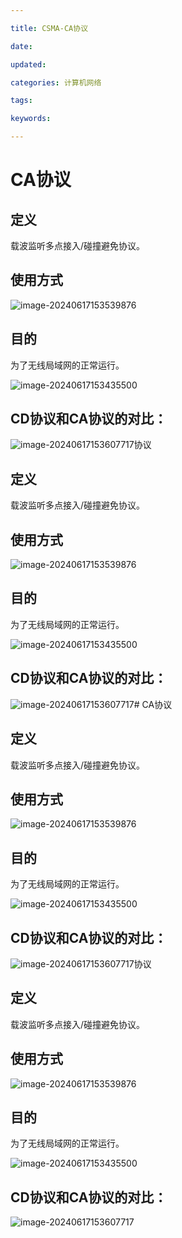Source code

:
 ```yaml
---

title: CSMA-CA协议

date: 

updated: 

categories: 计算机网络

tags: 

keywords: 

---
```

# CA协议

## 定义

载波监听多点接入/碰撞避免协议。

## 使用方式

![image-20240617153539876](../TyporaImage/image-20240617153539876.png)

## 目的

为了无线局域网的正常运行。

![image-20240617153435500](../TyporaImage/image-20240617153435500.png)





## CD协议和CA协议的对比：

![image-20240617153607717](../TyporaImage/image-20240617153607717.png)协议

## 定义

载波监听多点接入/碰撞避免协议。

## 使用方式

![image-20240617153539876](../TyporaImage/image-20240617153539876.png)

## 目的

为了无线局域网的正常运行。

![image-20240617153435500](../TyporaImage/image-20240617153435500.png)





## CD协议和CA协议的对比：

![image-20240617153607717](../TyporaImage/image-20240617153607717.png)# CA协议

## 定义

载波监听多点接入/碰撞避免协议。

## 使用方式

![image-20240617153539876](../TyporaImage/image-20240617153539876.png)

## 目的

为了无线局域网的正常运行。

![image-20240617153435500](../TyporaImage/image-20240617153435500.png)





## CD协议和CA协议的对比：

![image-20240617153607717](../TyporaImage/image-20240617153607717.png)协议

## 定义

载波监听多点接入/碰撞避免协议。

## 使用方式

![image-20240617153539876](../TyporaImage/image-20240617153539876.png)

## 目的

为了无线局域网的正常运行。

![image-20240617153435500](../TyporaImage/image-20240617153435500.png)





## CD协议和CA协议的对比：

![image-20240617153607717](../TyporaImage/image-20240617153607717.png)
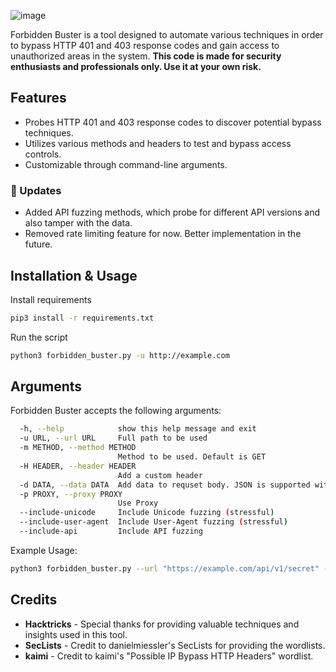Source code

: ![image](https://github.com/Sn1r/Forbidden-Buster/assets/71400526/2ea8ba03-965c-4288-a3b8-ef6a6202f4a5)

Forbidden Buster is a tool designed to automate various techniques in order to bypass HTTP 401 and 403 response codes and gain access to unauthorized areas in the system. **This code is made for security enthusiasts and professionals only. Use it at your own risk.**

## Features

- Probes HTTP 401 and 403 response codes to discover potential bypass techniques.
- Utilizes various methods and headers to test and bypass access controls.
- Customizable through command-line arguments.

### 🚀 Updates
- Added API fuzzing methods, which probe for different API versions and also tamper with the data.
- Removed rate limiting feature for now. Better implementation in the future.
  
## Installation & Usage
Install requirements

```bash
pip3 install -r requirements.txt
```

Run the script

```bash
python3 forbidden_buster.py -u http://example.com
```

## Arguments
Forbidden Buster accepts the following arguments:

```bash
  -h, --help            show this help message and exit
  -u URL, --url URL     Full path to be used
  -m METHOD, --method METHOD
                        Method to be used. Default is GET
  -H HEADER, --header HEADER
                        Add a custom header
  -d DATA, --data DATA  Add data to requset body. JSON is supported with escaping
  -p PROXY, --proxy PROXY
                        Use Proxy
  --include-unicode     Include Unicode fuzzing (stressful)
  --include-user-agent  Include User-Agent fuzzing (stressful)
  --include-api         Include API fuzzing
```

Example Usage:
```bash
python3 forbidden_buster.py --url "https://example.com/api/v1/secret" --method POST --header "Authorization: Bearer XXX" --data '{\"key\":\"value\"}' --proxy "http://proxy.example.com" --include-api --include-unicode
```

## Credits
- **Hacktricks** - Special thanks for providing valuable techniques and insights used in this tool.
- **SecLists** - Credit to danielmiessler's SecLists for providing the wordlists.
- **kaimi** - Credit to kaimi's "Possible IP Bypass HTTP Headers" wordlist.

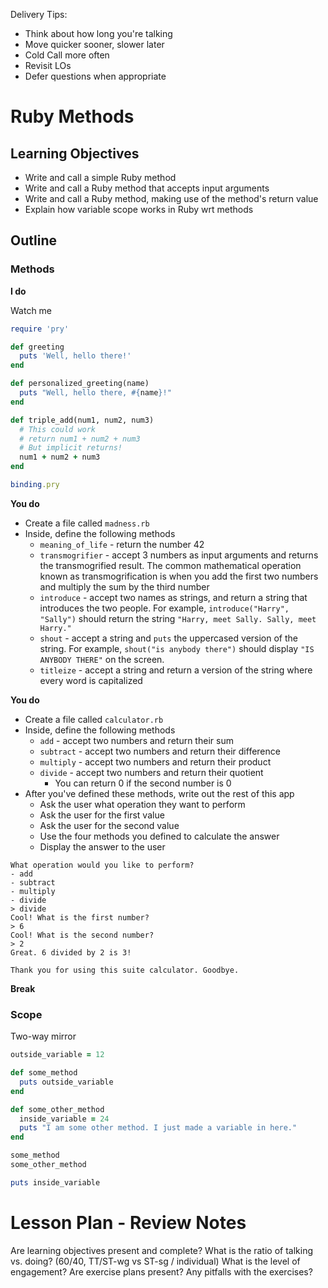 Delivery Tips:

* Think about how long you're talking
* Move quicker sooner, slower later
* Cold Call more often
* Revisit LOs
* Defer questions when appropriate

# Ruby Methods

## Learning Objectives

* Write and call a simple Ruby method
* Write and call a Ruby method that accepts input arguments
* Write and call a Ruby method, making use of the method's return value
* Explain how variable scope works in Ruby wrt methods

## Outline

### Methods

**I do**

Watch me

```rb
require 'pry'

def greeting
  puts 'Well, hello there!'
end

def personalized_greeting(name)
  puts "Well, hello there, #{name}!"
end

def triple_add(num1, num2, num3)
  # This could work
  # return num1 + num2 + num3
  # But implicit returns!
  num1 + num2 + num3
end

binding.pry
```

**You do**

* Create a file called `madness.rb`
* Inside, define the following methods
  * `meaning_of_life` - return the number 42
  * `transmogrifier` - accept 3 numbers as input arguments and returns the
    transmogrified result. The common mathematical operation known as
    transmogrification is when you add the first two numbers and multiply the
    sum by the third number
  * `introduce` - accept two names as strings, and return a string that
    introduces the two people. For example, `introduce("Harry", "Sally")` should
    return the string `"Harry, meet Sally. Sally, meet Harry."`
  * `shout` - accept a string and `puts` the uppercased version of the string.
    For example, `shout("is anybody there")` should display `"IS ANYBODY THERE"`
    on the screen.
  * `titleize` - accept a string and return a version of the string where every
    word is capitalized


**You do**

* Create a file called `calculator.rb`
* Inside, define the following methods
  * `add` - accept two numbers and return their sum
  * `subtract` - accept two numbers and return their difference
  * `multiply` - accept two numbers and return their product
  * `divide` - accept two numbers and return their quotient
    * You can return 0 if the second number is 0
* After you've defined these methods, write out the rest of this app
  * Ask the user what operation they want to perform
  * Ask the user for the first value
  * Ask the user for the second value
  * Use the four methods you defined to calculate the answer
  * Display the answer to the user

```
What operation would you like to perform?
- add
- subtract
- multiply
- divide
> divide
Cool! What is the first number?
> 6
Cool! What is the second number?
> 2
Great. 6 divided by 2 is 3!

Thank you for using this suite calculator. Goodbye.
```

**Break**

### Scope

Two-way mirror

```rb
outside_variable = 12

def some_method
  puts outside_variable
end

def some_other_method
  inside_variable = 24
  puts "I am some other method. I just made a variable in here."
end

some_method
some_other_method

puts inside_variable
```

# Lesson Plan - Review Notes

Are learning objectives present and complete?
What is the ratio of talking vs. doing? (60/40, TT/ST-wg vs ST-sg / individual)
What is the level of engagement?
Are exercise plans present?
Any pitfalls with the exercises?
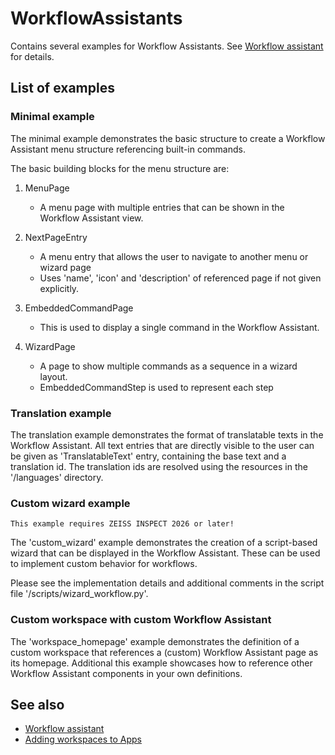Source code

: # WorkflowAssistants

Contains several examples for Workflow Assistants. See  [Workflow assistant](https://zeiss.github.io/zeiss-inspect-app-api/2025/howtos/workflow_assistant/workflow_assistant.html)
for details. 

## List of examples

### Minimal example

The minimal example demonstrates the basic structure to create a Workflow Assistant menu structure referencing built-in commands.

The basic building blocks for the menu structure are:

1. MenuPage
    - A menu page with multiple entries that can be shown in the Workflow Assistant view.

2. NextPageEntry
    - A menu entry that allows the user to navigate to another menu or wizard page
    - Uses 'name', 'icon' and 'description' of referenced page if not given explicitly.

3. EmbeddedCommandPage
    - This is used to display a single command in the Workflow Assistant.

4. WizardPage
    - A page to show multiple commands as a sequence in a wizard layout.
    - EmbeddedCommandStep is used to represent each step
    
    
### Translation example

The translation example demonstrates the format of translatable texts in the Workflow Assistant. 
All text entries that are directly visible to the user can be given as 'TranslatableText' entry, containing the base text and a translation id.
The translation ids are resolved using the resources in the '/languages' directory.


### Custom wizard example

```{caution}
This example requires ZEISS INSPECT 2026 or later!
```

The 'custom_wizard' example demonstrates the creation of a script-based wizard that can be displayed in the Workflow Assistant.
These can be used to implement custom behavior for workflows.

Please see the implementation details and additional comments in the script file '/scripts/wizard_workflow.py'.


### Custom workspace with custom Workflow Assistant

The 'workspace_homepage' example demonstrates the definition of a custom workspace that references a (custom) Workflow Assistant page as its homepage.
Additional this example showcases how to reference other Workflow Assistant components in your own definitions.

## See also

* [Workflow assistant](https://zeiss.github.io/zeiss-inspect-app-api/2025/howtos/workflow_assistant/workflow_assistant.html)
* [Adding workspaces to Apps](https://zeiss.github.io/zeiss-inspect-app-api/2025/howtos/adding_workspaces_to_apps/adding_workspaces_to_apps.html)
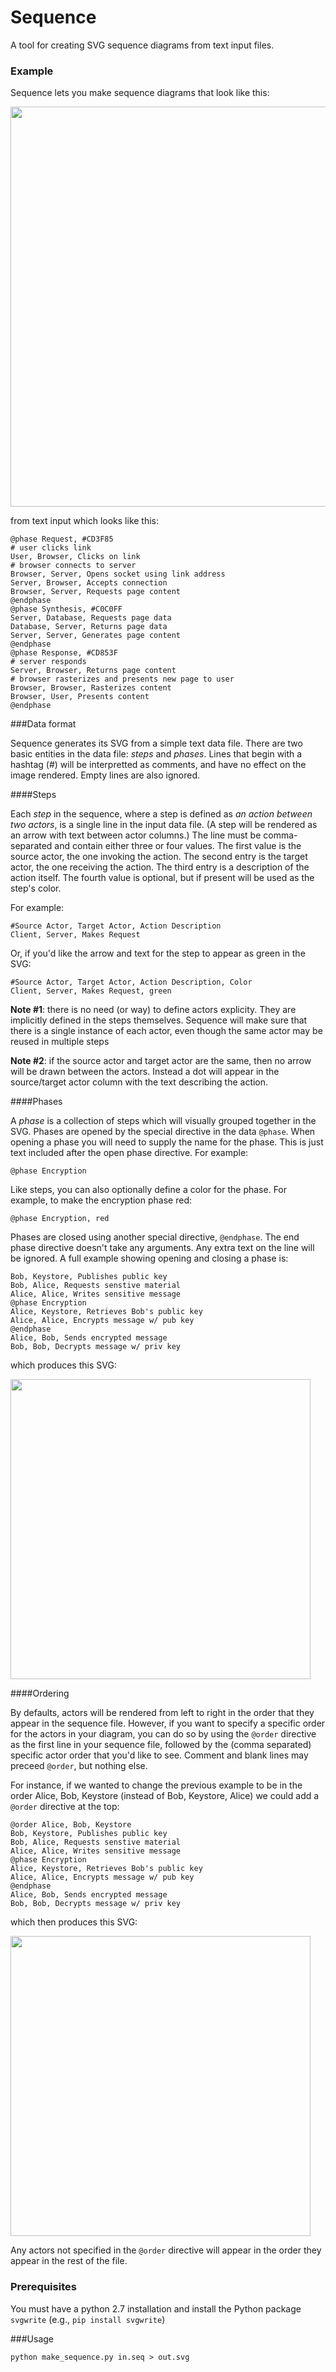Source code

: # Sequence
A tool for creating SVG sequence diagrams from text input files.

### Example
Sequence lets you make sequence diagrams that look like this:

<img src="http://jasonreisman.github.io/sequence/test.png" width="640`">

from text input which looks like this:
```
@phase Request, #CD3F85
# user clicks link
User, Browser, Clicks on link
# browser connects to server
Browser, Server, Opens socket using link address
Server, Browser, Accepts connection
Browser, Server, Requests page content
@endphase
@phase Synthesis, #C0C0FF
Server, Database, Requests page data
Database, Server, Returns page data
Server, Server, Generates page content
@endphase
@phase Response, #CD853F
# server responds
Server, Browser, Returns page content
# browser rasterizes and presents new page to user
Browser, Browser, Rasterizes content
Browser, User, Presents content
@endphase
```
###Data format

Sequence generates its SVG from a simple text data file.  There are two basic entities in the data file: _steps_ and _phases_.  Lines that begin with a hashtag (#) will be interpretted as comments, and have no effect on the image rendered.  Empty lines are also ignored.

####Steps

Each _step_ in the sequence, where a step is defined as _an action between two actors_, is a single line in the input data file.  (A step will be rendered as an arrow with text between actor columns.)  The line must be comma-separated and contain either three or four values.  The first value is the source actor, the one invoking the action.  The second entry is the target actor, the one receiving the action.  The third entry is a description of the action itself.  The fourth value is optional, but if present will be used as the step's color.

For example:
```
#Source Actor, Target Actor, Action Description
Client, Server, Makes Request
```

Or, if you'd like the arrow and text for the step to appear as green in the SVG:

```
#Source Actor, Target Actor, Action Description, Color
Client, Server, Makes Request, green
```

**Note #1**: there is no need (or way) to define actors explicity.  They are implicitly defined in the steps themselves.  Sequence will make sure that there is a single instance of each actor, even though the same actor may be reused in multiple steps

**Note #2**: if the source actor and target actor are the same, then no arrow will be drawn between the actors.  Instead a dot will appear in the source/target actor column with the text describing the action.

####Phases

A _phase_ is a collection of steps which will visually grouped together in the SVG.  Phases are opened by the special directive in the data `@phase`.  When opening a phase you will need to supply the name for the phase.  This is just text included after the open phase directive.  For example:

```
@phase Encryption
```

Like steps, you can also optionally define a color for the phase.  For example, to make the encryption phase red:

```
@phase Encryption, red
```

Phases are closed using another special directive, `@endphase`.  The end phase directive doesn't take any arguments.  Any extra text on the line will be ignored.  A full example showing opening and closing a phase is:

```
Bob, Keystore, Publishes public key
Bob, Alice, Requests senstive material
Alice, Alice, Writes sensitive message
@phase Encryption
Alice, Keystore, Retrieves Bob's public key
Alice, Alice, Encrypts message w/ pub key
@endphase
Alice, Bob, Sends encrypted message
Bob, Bob, Decrypts message w/ priv key
```

which produces this SVG:

<img src="http://jasonreisman.github.io/sequence/alice_bob.png" width="480`">

####Ordering

By defaults, actors will be rendered from left to right in the order that they appear in the sequence file.  However, if you want to specify a specific order for the actors in your diagram, you can do so by using the `@order` directive as the first line in your sequence file, followed by the (comma separated) specific actor order that you'd like to see.  Comment and blank lines may preceed `@order`, but nothing else.

For instance, if we wanted to change the previous example to be in the order Alice, Bob, Keystore (instead of Bob, Keystore, Alice) we could add a `@order` directive at the top:

```
@order Alice, Bob, Keystore
Bob, Keystore, Publishes public key
Bob, Alice, Requests senstive material
Alice, Alice, Writes sensitive message
@phase Encryption
Alice, Keystore, Retrieves Bob's public key
Alice, Alice, Encrypts message w/ pub key
@endphase
Alice, Bob, Sends encrypted message
Bob, Bob, Decrypts message w/ priv key
```

which then produces this SVG:

<img src="http://jasonreisman.github.io/sequence/alice_bob_ordered.png" width="480`">

Any actors not specified in the `@order` directive will appear in the order they appear in the rest of the file.

### Prerequisites
You must have a python 2.7 installation and install the Python package `svgwrite` (e.g., `pip install svgwrite`)

###Usage
```
python make_sequence.py in.seq > out.svg
```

* [WORK ORDER]: Would you restate, exactly and with no pictures, the lines of the entries above from the one containing "return their difference" through the one containing "- A menu page"?

* [RESULT]:
  * `subtract` - accept two numbers and return their difference
  * `multiply` - accept two numbers and return their product
  * `divide` - accept two numbers and return their quotient
    * You can return 0 if the second number is 0
* After you've defined these methods, write out the rest of this app
  * Ask the user what operation they want to perform
  * Ask the user for the first value
  * Ask the user for the second value
  * Use the four methods you defined to calculate the answer
  * Display the answer to the user

```
What operation would you like to perform?
- add
- subtract
- multiply
- divide
> divide
Cool! What is the first number?
> 6
Cool! What is the second number?
> 2
Great. 6 divided by 2 is 3!

Thank you for using this suite calculator. Goodbye.
```

**Break**

### Scope

Two-way mirror

```rb
outside_variable = 12

def some_method
  puts outside_variable
end

def some_other_method
  inside_variable = 24
  puts "I am some other method. I just made a variable in here."
end

some_method
some_other_method

puts inside_variable
```

# Lesson Plan - Review Notes

Are learning objectives present and complete?
What is the ratio of talking vs. doing? (60/40, TT/ST-wg vs ST-sg / individual)
What is the level of engagement?
Are exercise plans present?
Any pitfalls with the exercises?
Source code

: # WorkflowAssistants

Contains several examples for Workflow Assistants. See  [Workflow assistant](https://zeiss.github.io/zeiss-inspect-app-api/2025/howtos/workflow_assistant/workflow_assistant.html)
for details. 

## List of examples

### Minimal example

The minimal example demonstrates the basic structure to create a Workflow Assistant menu structure referencing built-in commands.

The basic building blocks for the menu structure are:

1. MenuPage
    - A menu page with multiple entries that can be shown in the Workflow Assistant view.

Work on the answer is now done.